Couple in a Canary island restaurant in La Orotava, Tenerife

The culinary getaways Spaniards love


Spanish people love good food, and Spain is full of destinations perfect for the discerning foodie. Places that are worth a trip for their culinary traditions and special dishes alone. In addition to delicious tapas you'll get anywhere in Spain, we also have 17 foodie getaway suggestions for you.
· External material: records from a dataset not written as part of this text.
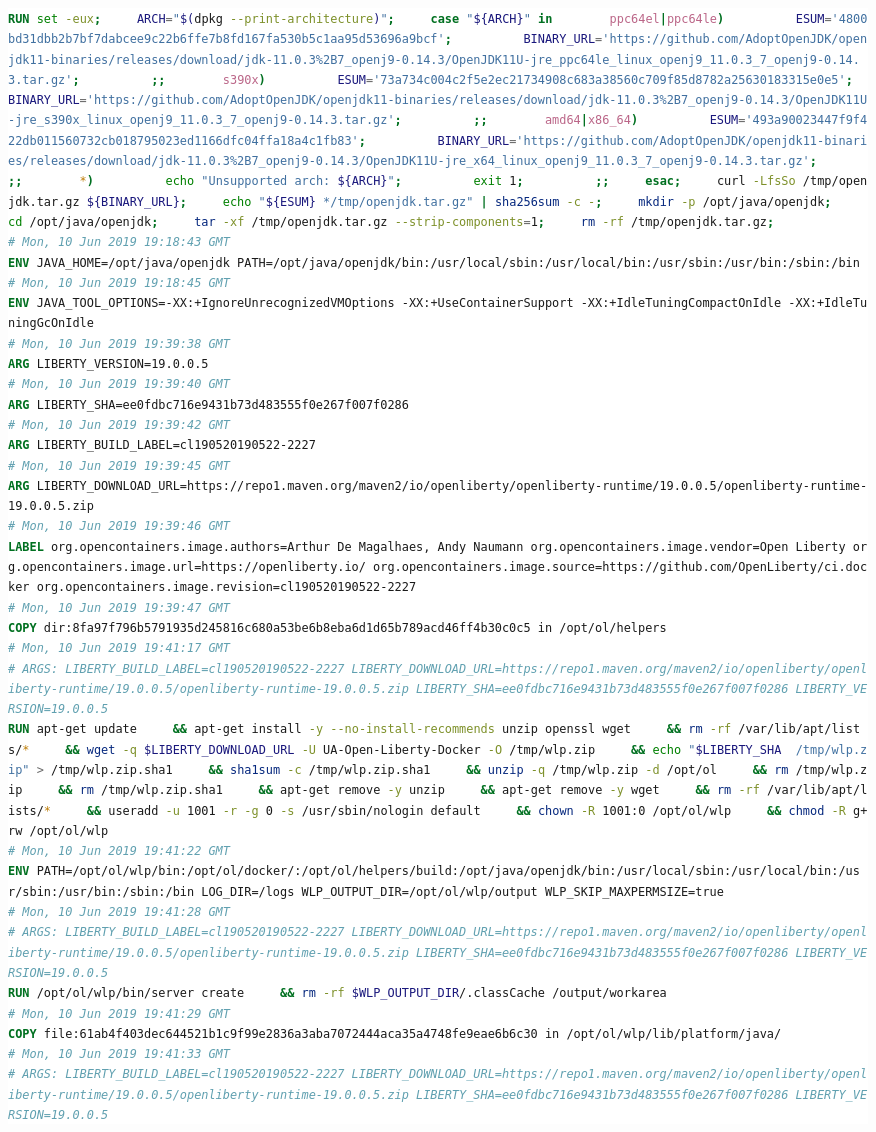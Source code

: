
```dockerfile
RUN set -eux;     ARCH="$(dpkg --print-architecture)";     case "${ARCH}" in        ppc64el|ppc64le)          ESUM='4800bd31dbb2b7bf7dabcee9c22b6ffe7b8fd167fa530b5c1aa95d53696a9bcf';          BINARY_URL='https://github.com/AdoptOpenJDK/openjdk11-binaries/releases/download/jdk-11.0.3%2B7_openj9-0.14.3/OpenJDK11U-jre_ppc64le_linux_openj9_11.0.3_7_openj9-0.14.3.tar.gz';          ;;        s390x)          ESUM='73a734c004c2f5e2ec21734908c683a38560c709f85d8782a25630183315e0e5';          BINARY_URL='https://github.com/AdoptOpenJDK/openjdk11-binaries/releases/download/jdk-11.0.3%2B7_openj9-0.14.3/OpenJDK11U-jre_s390x_linux_openj9_11.0.3_7_openj9-0.14.3.tar.gz';          ;;        amd64|x86_64)          ESUM='493a90023447f9f422db011560732cb018795023ed1166dfc04ffa18a4c1fb83';          BINARY_URL='https://github.com/AdoptOpenJDK/openjdk11-binaries/releases/download/jdk-11.0.3%2B7_openj9-0.14.3/OpenJDK11U-jre_x64_linux_openj9_11.0.3_7_openj9-0.14.3.tar.gz';          ;;        *)          echo "Unsupported arch: ${ARCH}";          exit 1;          ;;     esac;     curl -LfsSo /tmp/openjdk.tar.gz ${BINARY_URL};     echo "${ESUM} */tmp/openjdk.tar.gz" | sha256sum -c -;     mkdir -p /opt/java/openjdk;     cd /opt/java/openjdk;     tar -xf /tmp/openjdk.tar.gz --strip-components=1;     rm -rf /tmp/openjdk.tar.gz;
# Mon, 10 Jun 2019 19:18:43 GMT
ENV JAVA_HOME=/opt/java/openjdk PATH=/opt/java/openjdk/bin:/usr/local/sbin:/usr/local/bin:/usr/sbin:/usr/bin:/sbin:/bin
# Mon, 10 Jun 2019 19:18:45 GMT
ENV JAVA_TOOL_OPTIONS=-XX:+IgnoreUnrecognizedVMOptions -XX:+UseContainerSupport -XX:+IdleTuningCompactOnIdle -XX:+IdleTuningGcOnIdle
# Mon, 10 Jun 2019 19:39:38 GMT
ARG LIBERTY_VERSION=19.0.0.5
# Mon, 10 Jun 2019 19:39:40 GMT
ARG LIBERTY_SHA=ee0fdbc716e9431b73d483555f0e267f007f0286
# Mon, 10 Jun 2019 19:39:42 GMT
ARG LIBERTY_BUILD_LABEL=cl190520190522-2227
# Mon, 10 Jun 2019 19:39:45 GMT
ARG LIBERTY_DOWNLOAD_URL=https://repo1.maven.org/maven2/io/openliberty/openliberty-runtime/19.0.0.5/openliberty-runtime-19.0.0.5.zip
# Mon, 10 Jun 2019 19:39:46 GMT
LABEL org.opencontainers.image.authors=Arthur De Magalhaes, Andy Naumann org.opencontainers.image.vendor=Open Liberty org.opencontainers.image.url=https://openliberty.io/ org.opencontainers.image.source=https://github.com/OpenLiberty/ci.docker org.opencontainers.image.revision=cl190520190522-2227
# Mon, 10 Jun 2019 19:39:47 GMT
COPY dir:8fa97f796b5791935d245816c680a53be6b8eba6d1d65b789acd46ff4b30c0c5 in /opt/ol/helpers 
# Mon, 10 Jun 2019 19:41:17 GMT
# ARGS: LIBERTY_BUILD_LABEL=cl190520190522-2227 LIBERTY_DOWNLOAD_URL=https://repo1.maven.org/maven2/io/openliberty/openliberty-runtime/19.0.0.5/openliberty-runtime-19.0.0.5.zip LIBERTY_SHA=ee0fdbc716e9431b73d483555f0e267f007f0286 LIBERTY_VERSION=19.0.0.5
RUN apt-get update     && apt-get install -y --no-install-recommends unzip openssl wget     && rm -rf /var/lib/apt/lists/*     && wget -q $LIBERTY_DOWNLOAD_URL -U UA-Open-Liberty-Docker -O /tmp/wlp.zip     && echo "$LIBERTY_SHA  /tmp/wlp.zip" > /tmp/wlp.zip.sha1     && sha1sum -c /tmp/wlp.zip.sha1     && unzip -q /tmp/wlp.zip -d /opt/ol     && rm /tmp/wlp.zip     && rm /tmp/wlp.zip.sha1     && apt-get remove -y unzip     && apt-get remove -y wget     && rm -rf /var/lib/apt/lists/*     && useradd -u 1001 -r -g 0 -s /usr/sbin/nologin default     && chown -R 1001:0 /opt/ol/wlp     && chmod -R g+rw /opt/ol/wlp
# Mon, 10 Jun 2019 19:41:22 GMT
ENV PATH=/opt/ol/wlp/bin:/opt/ol/docker/:/opt/ol/helpers/build:/opt/java/openjdk/bin:/usr/local/sbin:/usr/local/bin:/usr/sbin:/usr/bin:/sbin:/bin LOG_DIR=/logs WLP_OUTPUT_DIR=/opt/ol/wlp/output WLP_SKIP_MAXPERMSIZE=true
# Mon, 10 Jun 2019 19:41:28 GMT
# ARGS: LIBERTY_BUILD_LABEL=cl190520190522-2227 LIBERTY_DOWNLOAD_URL=https://repo1.maven.org/maven2/io/openliberty/openliberty-runtime/19.0.0.5/openliberty-runtime-19.0.0.5.zip LIBERTY_SHA=ee0fdbc716e9431b73d483555f0e267f007f0286 LIBERTY_VERSION=19.0.0.5
RUN /opt/ol/wlp/bin/server create     && rm -rf $WLP_OUTPUT_DIR/.classCache /output/workarea
# Mon, 10 Jun 2019 19:41:29 GMT
COPY file:61ab4f403dec644521b1c9f99e2836a3aba7072444aca35a4748fe9eae6b6c30 in /opt/ol/wlp/lib/platform/java/ 
# Mon, 10 Jun 2019 19:41:33 GMT
# ARGS: LIBERTY_BUILD_LABEL=cl190520190522-2227 LIBERTY_DOWNLOAD_URL=https://repo1.maven.org/maven2/io/openliberty/openliberty-runtime/19.0.0.5/openliberty-runtime-19.0.0.5.zip LIBERTY_SHA=ee0fdbc716e9431b73d483555f0e267f007f0286 LIBERTY_VERSION=19.0.0.5
```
  • Bodega Marqués de Riscal

    Wine tasting in La Rioja and Rioja Alavesa

    Wines from this area in northern Spain are among the most appreciated worldwide, so a tasting session at a local winery is sure to be a great experience. You can find anything from small family wineries to the striking avant-garde buildings of established wineries like Marqués de Riscal or Ysios. Wine culture is very important here, and as well as tastings you can try many more activities, such as yoga among the vineyards, star-gazing, horse riding, hot-air ballooning, Segway tours…

  • Gilda

    Pintxos in Donostia-San Sebastián

    Visiting the different bars of this lovely city and finding counters laden with pintxos is a spectacular culinary experience. You’ve probably heard of Spanish tapas. Pintxosare somewhat similar, albeit traditional to the Basque Country, with the food usually placed on a piece of bread and skewered with a toothpick, though there are increasingly more creative ways of presenting them. Try as many different hot and cold ones as you can. They really are miniature haute cuisine! A drink to go with them? How about a txakoli wine, a small glass (zurito) of beer, or a cider? Here’s a list of the 99 best pintxos of Donostia-San Sebastián, selected by 11 local Michelin-starred chefs.

  • Suckling lamb

    Suckling lamb in Aranda de Duero

    The best time to go is during the Roast Suckling Lamb Gastronomic Fair in June, where the menus of asadores (roasting restaurants) in Aranda (Burgos, Castile and Leon) feature local products and you can visit interesting underground wine cellars. This area is also part of the Ribera del Duero region, and its wines are justly famous. Another traditional and iconic dish of Castile and Leon? Segovia’s roast suckling pig.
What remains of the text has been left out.